By the time the executioners came to bludgeon him to death in 524 AD, Boethius had regained his composure. He didn't die a victim. He died a philosopher. His book became one of the most influential works of the Middle Ages, proving that a free mind can turn a prison cell into a university.
Epictetus defines freedom differently than we do. We think freedom is having options. Epictetus says freedom is having no obstacles. The only way to have no obstacles is to desire exactly what is happening. If you want to be in prison when you're in prison, you're free. If you want to be executed when you're executed, no one can stop you.
It sounds radical, but it's the ultimate power move. By loving your fate, you strip your enemies of the power to hurt you.
Errors & Corrections
- Don't confuse freedom with license. License is the ability to do whatever your impulses want. That's actually slavery to your passions. Freedom is the ability to do what's right, regardless of the circumstances.
- Don't fight the current. If you're caught in a rip current, swimming against it will drown you. Swimming with it (or parallel to it) saves you. Fatalism isn't giving up. It's accepting the direction of the river so you can navigate it.

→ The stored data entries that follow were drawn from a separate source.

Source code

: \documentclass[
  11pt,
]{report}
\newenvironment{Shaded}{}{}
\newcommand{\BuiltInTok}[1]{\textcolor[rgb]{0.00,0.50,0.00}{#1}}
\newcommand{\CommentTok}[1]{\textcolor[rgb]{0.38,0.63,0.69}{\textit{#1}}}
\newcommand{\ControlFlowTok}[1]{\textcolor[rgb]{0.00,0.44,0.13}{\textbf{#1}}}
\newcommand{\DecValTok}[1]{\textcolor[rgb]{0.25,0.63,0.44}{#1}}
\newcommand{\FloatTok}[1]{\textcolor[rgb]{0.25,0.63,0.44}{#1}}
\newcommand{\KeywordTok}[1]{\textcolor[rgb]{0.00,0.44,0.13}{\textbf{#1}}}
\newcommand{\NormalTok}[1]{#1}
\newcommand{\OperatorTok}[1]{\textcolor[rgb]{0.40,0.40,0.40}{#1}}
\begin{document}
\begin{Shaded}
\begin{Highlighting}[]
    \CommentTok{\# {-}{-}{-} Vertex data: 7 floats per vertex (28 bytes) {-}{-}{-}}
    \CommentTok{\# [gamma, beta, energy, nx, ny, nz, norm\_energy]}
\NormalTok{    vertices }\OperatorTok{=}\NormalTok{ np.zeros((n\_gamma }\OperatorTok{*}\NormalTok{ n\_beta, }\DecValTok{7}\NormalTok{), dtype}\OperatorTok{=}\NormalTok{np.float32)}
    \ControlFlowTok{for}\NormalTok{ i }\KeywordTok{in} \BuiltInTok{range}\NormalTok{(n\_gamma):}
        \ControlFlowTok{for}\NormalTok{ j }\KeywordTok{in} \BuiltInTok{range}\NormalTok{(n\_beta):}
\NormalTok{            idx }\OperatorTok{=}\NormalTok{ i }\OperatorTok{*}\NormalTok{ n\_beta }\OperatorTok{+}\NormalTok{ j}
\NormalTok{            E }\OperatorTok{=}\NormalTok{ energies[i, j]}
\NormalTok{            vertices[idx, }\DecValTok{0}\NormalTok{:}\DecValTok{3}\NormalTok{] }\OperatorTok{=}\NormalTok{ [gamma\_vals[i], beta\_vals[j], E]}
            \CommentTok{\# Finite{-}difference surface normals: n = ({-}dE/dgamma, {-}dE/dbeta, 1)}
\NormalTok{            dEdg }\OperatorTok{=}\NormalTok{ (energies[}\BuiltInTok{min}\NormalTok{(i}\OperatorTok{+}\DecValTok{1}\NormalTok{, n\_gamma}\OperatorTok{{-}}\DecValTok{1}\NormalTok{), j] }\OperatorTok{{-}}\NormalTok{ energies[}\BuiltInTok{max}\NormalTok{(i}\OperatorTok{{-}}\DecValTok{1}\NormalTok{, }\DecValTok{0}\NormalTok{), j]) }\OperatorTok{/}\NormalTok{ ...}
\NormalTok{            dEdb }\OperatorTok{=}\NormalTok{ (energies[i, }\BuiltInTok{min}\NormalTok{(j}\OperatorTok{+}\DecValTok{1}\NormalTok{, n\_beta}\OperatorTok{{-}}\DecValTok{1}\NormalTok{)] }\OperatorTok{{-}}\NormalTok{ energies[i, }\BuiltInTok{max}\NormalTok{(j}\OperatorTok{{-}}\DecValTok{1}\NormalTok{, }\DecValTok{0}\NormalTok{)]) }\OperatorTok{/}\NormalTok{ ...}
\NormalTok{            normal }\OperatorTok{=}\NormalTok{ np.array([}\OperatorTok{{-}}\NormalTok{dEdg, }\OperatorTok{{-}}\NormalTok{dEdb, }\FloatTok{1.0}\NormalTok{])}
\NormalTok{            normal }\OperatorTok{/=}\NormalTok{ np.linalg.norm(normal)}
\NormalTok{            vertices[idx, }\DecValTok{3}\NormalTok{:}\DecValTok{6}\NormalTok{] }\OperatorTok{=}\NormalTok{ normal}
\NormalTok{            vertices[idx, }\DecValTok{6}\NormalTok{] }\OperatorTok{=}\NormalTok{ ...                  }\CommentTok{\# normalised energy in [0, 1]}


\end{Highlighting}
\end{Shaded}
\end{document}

- Don't anchor your happiness in "conditions." We say, "I'll be free when I retire," or, "I'll be happy when I get married." You're postponing your freedom. You can be free now, in the exact conditions you hate, if you change what you desire.
Applications to Modern Life
Work
You feel trapped in a job you dislike. You say, "I have to stay for the money." That's not true. You're choosing to stay for the money. That's a free choice. Once you admit you're choosing it, you regain your agency. You aren't a victim of the job. You're an investor trading your time for capital. That shift in perspective makes the work bearable.
Leadership
A leader often feels constrained by regulations, the board, or the market. They complain about "having their hands tied." A Stoic leader accepts the constraints as the rules of the game. They don't waste energy wishing the rules were different. They play creatively within the box. True creativity thrives on restriction.
Athleticism & Sport
You get a bad draw in the tournament. You have to play the number one seed in the first round. You can complain about bad luck, or you can embrace the challenge. "I want to play the best." Now the difficult match is exactly what you wanted. You're free to play without fear because you aren't fighting the reality of the bracket.
Politics
We often feel like hostages to the government. We say, "They're forcing us to do this." But Epictetus reminds us that while they can force our actions with laws, they can't force our assent. You can pay your taxes (action) while maintaining your own opinion (judgment). Your mind remains an un-taxed sovereign state.
Social Media
We feel compelled to check our phones. "I have to see what they replied." No, you don't. You're choosing to check. You can choose to leave the phone in the other room. Realizing that every scroll is a choice breaks the illusion of compulsion. You aren't addicted. You're just making bad choices. Make a different one.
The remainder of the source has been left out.